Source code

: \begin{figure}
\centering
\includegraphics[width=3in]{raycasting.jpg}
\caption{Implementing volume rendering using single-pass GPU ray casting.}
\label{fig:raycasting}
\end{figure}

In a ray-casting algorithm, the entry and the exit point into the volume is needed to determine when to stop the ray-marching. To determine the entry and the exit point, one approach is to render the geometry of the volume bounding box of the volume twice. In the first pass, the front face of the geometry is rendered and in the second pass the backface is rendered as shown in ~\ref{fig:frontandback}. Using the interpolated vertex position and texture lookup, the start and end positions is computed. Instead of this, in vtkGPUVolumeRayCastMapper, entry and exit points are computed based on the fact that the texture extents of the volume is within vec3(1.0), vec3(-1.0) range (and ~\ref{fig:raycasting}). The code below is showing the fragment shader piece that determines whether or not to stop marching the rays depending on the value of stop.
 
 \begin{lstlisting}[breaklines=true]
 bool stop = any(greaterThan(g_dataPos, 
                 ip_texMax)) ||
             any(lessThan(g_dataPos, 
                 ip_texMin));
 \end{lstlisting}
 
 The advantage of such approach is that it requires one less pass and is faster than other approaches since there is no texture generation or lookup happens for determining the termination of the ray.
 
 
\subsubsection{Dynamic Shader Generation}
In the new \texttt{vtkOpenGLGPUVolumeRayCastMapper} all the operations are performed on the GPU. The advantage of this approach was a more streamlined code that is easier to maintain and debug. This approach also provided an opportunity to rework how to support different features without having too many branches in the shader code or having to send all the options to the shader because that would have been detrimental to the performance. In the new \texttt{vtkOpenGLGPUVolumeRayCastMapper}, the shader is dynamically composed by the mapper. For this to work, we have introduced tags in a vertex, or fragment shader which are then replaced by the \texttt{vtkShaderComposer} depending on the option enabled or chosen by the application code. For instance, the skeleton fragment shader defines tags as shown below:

********************

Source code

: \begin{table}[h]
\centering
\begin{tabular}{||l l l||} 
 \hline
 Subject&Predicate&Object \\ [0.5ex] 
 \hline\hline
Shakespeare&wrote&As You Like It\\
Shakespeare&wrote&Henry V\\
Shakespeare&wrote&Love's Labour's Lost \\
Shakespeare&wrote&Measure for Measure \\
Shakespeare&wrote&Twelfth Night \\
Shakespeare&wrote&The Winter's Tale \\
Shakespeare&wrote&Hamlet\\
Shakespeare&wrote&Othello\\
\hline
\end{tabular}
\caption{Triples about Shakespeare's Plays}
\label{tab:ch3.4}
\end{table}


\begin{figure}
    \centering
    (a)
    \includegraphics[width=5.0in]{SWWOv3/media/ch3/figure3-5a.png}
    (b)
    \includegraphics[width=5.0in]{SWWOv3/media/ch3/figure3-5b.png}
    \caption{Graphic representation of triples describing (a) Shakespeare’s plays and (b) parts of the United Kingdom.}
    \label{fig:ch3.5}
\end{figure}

********************

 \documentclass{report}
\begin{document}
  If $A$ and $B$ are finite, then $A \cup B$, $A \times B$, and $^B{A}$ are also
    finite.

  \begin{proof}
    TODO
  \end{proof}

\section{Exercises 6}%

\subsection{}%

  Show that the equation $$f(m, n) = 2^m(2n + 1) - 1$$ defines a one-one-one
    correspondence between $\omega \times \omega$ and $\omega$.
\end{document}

********************

* Exercise directions *
Search the entries for the string "wrote" and collect each line that has it.

* Reply to the task *
Shakespeare&wrote&As You Like It\\
Shakespeare&wrote&Henry V\\
Shakespeare&wrote&Love's Labour's Lost \\
Shakespeare&wrote&Measure for Measure \\
Shakespeare&wrote&Twelfth Night \\
Shakespeare&wrote&The Winter's Tale \\
Shakespeare&wrote&Hamlet\\
Shakespeare&wrote&Othello\\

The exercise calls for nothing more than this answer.